Work to be completed: This exercise calls for every line of the data below with the string "theoremstyle" in it.

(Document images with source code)

>>

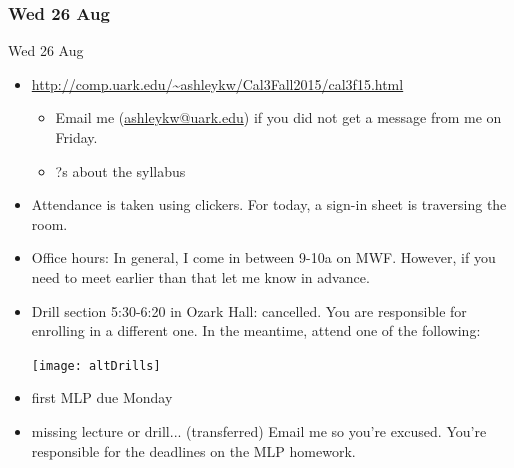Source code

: \documentclass[12pt]{beamer}
\theoremstyle{plain}
\theoremstyle{definition}
\newtheorem{exe}{Exercise}
\begin{document}
\subsubsection{Wed 26 Aug}
\begin{frame}{Wed 26 Aug}
\begin{itemize}
\item \url{http://comp.uark.edu/~ashleykw/Cal3Fall2015/cal3f15.html}
	\begin{itemize}
	\item Email me (\url{ashleykw@uark.edu}) if you did not get a message from me on Friday.
	\item ?s about the syllabus
	\end{itemize}
\item Attendance is taken using clickers.  For today, a sign-in sheet is traversing the room.  
\item Office hours: In general, I come in between 9-10a on MWF.  However, if you need to meet earlier than that let me know in advance.
\end{itemize}
\end{frame}

\begin{frame}{}
\begin{itemize}
\item Drill section 5:30-6:20 in Ozark Hall: cancelled.  You are responsible for enrolling in a different one.  In the meantime, attend one of the following:
\begin{center}
\texttt{[image: altDrills]}
\end{center}
\end{itemize}
\end{frame}

\begin{frame}
\begin{itemize}
\item first MLP due Monday
\item missing lecture or drill... (transferred) Email me so you're excused.  You're responsible for the deadlines on the MLP homework.
\end{itemize}
\end{frame}

\end{document}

<<

Solution below:
\theoremstyle{plain}
\theoremstyle{definition}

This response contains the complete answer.